* **Prompt**
Your task is to reproduce exactly the lines that run from the beginning of the data through the line where "- git clone the repo" appears.

* **Plain-text document sources**
◆ ◆ ◆ ◆
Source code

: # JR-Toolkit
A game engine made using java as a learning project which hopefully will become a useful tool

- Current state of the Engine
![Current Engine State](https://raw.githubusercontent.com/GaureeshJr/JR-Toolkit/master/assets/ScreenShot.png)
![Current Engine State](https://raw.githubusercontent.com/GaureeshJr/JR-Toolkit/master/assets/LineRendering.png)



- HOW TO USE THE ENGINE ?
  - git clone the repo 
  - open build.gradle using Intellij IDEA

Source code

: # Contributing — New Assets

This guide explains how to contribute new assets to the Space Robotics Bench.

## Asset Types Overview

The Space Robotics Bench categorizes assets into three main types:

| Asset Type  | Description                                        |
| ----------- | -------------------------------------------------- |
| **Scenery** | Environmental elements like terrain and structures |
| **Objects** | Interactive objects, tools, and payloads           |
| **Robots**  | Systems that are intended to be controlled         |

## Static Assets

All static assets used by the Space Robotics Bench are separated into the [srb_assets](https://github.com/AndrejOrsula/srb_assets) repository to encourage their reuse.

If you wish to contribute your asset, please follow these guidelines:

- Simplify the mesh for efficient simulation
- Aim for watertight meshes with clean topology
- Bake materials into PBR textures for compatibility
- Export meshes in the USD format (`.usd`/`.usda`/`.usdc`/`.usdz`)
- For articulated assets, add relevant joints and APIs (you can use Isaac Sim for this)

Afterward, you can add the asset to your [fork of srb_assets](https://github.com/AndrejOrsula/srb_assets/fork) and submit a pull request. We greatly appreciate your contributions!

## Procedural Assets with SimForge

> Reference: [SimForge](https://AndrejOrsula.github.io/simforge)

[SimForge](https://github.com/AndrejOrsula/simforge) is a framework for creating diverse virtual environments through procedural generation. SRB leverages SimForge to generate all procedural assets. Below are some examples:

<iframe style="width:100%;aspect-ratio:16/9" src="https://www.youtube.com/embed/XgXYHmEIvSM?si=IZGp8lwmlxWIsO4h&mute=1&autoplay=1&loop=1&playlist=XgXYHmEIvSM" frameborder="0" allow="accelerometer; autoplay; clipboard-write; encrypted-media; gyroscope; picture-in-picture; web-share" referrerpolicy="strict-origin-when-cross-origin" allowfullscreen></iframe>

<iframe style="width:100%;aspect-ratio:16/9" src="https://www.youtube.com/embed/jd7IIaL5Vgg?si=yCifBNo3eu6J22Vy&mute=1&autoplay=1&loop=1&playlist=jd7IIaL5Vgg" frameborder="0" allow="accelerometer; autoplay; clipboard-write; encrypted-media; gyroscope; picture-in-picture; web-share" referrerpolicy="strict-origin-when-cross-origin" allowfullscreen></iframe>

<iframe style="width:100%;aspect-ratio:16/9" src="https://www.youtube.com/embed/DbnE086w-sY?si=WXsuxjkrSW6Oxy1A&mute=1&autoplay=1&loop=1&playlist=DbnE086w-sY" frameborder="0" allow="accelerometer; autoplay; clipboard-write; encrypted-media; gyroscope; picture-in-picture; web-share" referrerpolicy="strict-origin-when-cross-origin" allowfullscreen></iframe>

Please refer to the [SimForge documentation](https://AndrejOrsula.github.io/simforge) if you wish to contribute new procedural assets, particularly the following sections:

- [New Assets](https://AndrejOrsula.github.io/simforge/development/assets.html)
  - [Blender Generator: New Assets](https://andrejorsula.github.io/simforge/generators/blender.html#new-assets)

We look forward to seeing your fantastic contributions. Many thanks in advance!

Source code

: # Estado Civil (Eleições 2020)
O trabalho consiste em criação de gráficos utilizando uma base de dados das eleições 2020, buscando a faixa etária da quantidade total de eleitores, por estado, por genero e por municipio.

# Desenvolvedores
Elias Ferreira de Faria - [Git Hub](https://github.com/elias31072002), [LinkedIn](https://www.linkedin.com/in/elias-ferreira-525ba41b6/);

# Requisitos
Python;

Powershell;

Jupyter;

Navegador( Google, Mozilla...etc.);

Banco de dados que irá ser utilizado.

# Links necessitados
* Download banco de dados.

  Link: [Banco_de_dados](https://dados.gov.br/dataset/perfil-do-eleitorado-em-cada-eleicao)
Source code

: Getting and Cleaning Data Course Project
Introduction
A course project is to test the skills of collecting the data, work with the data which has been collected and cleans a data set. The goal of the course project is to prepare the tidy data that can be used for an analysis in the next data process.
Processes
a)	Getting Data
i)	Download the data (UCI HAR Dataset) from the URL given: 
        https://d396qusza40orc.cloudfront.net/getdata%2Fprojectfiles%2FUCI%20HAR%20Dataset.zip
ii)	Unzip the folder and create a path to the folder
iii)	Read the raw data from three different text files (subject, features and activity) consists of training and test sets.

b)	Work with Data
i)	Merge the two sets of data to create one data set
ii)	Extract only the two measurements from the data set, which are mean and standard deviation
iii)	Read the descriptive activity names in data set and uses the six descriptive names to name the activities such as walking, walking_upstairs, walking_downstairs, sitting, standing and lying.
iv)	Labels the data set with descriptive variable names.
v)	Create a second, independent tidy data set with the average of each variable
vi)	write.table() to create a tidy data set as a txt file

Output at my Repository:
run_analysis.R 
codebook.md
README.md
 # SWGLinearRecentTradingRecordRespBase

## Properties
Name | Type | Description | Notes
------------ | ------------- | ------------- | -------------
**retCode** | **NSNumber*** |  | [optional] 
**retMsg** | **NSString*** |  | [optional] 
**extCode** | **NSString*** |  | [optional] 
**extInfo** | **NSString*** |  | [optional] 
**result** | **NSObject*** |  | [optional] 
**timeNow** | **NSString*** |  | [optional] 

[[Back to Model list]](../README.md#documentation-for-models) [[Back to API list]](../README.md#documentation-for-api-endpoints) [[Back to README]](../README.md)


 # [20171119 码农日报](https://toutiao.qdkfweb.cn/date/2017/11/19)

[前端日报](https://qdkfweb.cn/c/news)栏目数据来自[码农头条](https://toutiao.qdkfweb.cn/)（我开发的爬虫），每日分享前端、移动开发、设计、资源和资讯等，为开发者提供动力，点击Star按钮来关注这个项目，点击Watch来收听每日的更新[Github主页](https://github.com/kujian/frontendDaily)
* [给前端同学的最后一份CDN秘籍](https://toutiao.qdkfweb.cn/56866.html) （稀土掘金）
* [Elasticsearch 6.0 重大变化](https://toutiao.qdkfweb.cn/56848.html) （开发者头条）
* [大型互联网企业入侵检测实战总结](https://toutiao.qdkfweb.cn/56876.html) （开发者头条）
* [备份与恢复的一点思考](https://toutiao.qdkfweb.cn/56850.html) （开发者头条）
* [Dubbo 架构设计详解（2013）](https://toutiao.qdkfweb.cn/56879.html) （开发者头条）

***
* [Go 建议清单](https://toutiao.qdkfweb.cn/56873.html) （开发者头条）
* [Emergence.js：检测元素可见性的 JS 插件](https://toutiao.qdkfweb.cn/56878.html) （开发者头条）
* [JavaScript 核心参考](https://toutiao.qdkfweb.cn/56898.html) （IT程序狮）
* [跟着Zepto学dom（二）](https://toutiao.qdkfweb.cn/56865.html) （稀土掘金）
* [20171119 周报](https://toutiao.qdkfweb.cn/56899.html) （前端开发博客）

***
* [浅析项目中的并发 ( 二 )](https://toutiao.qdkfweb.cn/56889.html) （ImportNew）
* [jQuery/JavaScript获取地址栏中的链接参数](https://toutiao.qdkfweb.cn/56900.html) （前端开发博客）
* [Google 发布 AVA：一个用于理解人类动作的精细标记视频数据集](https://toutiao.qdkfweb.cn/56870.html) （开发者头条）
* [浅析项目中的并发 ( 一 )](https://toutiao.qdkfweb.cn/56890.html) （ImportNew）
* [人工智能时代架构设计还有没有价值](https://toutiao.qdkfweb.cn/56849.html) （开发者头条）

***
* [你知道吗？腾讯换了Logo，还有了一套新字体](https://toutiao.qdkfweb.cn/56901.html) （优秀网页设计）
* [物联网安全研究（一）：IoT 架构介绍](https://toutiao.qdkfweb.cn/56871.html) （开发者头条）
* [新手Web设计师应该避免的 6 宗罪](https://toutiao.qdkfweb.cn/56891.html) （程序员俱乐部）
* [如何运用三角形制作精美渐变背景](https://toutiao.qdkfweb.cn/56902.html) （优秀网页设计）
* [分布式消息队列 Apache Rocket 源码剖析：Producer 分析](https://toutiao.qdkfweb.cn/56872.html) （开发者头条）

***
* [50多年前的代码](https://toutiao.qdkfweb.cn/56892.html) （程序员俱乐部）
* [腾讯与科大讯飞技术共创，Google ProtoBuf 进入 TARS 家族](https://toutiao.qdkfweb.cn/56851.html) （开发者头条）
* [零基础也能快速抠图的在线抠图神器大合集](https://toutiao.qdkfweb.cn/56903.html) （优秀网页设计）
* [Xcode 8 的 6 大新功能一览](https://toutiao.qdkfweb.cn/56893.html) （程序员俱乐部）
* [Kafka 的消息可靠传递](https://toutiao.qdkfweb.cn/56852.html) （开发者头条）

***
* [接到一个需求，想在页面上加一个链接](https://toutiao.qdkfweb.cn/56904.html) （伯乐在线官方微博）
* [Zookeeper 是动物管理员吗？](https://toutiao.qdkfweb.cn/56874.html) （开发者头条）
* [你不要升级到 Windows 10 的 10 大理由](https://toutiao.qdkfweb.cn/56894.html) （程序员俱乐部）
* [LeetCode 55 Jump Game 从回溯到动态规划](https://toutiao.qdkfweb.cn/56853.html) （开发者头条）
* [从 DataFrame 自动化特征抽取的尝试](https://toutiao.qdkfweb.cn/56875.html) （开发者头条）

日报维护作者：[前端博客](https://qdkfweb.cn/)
◆ ◆ ◆ ◆
* **Task response**
Source code

: # JR-Toolkit
A game engine made using java as a learning project which hopefully will become a useful tool

- Current state of the Engine
![Current Engine State](https://raw.githubusercontent.com/GaureeshJr/JR-Toolkit/master/assets/ScreenShot.png)
![Current Engine State](https://raw.githubusercontent.com/GaureeshJr/JR-Toolkit/master/assets/LineRendering.png)



- HOW TO USE THE ENGINE ?
  - git clone the repo 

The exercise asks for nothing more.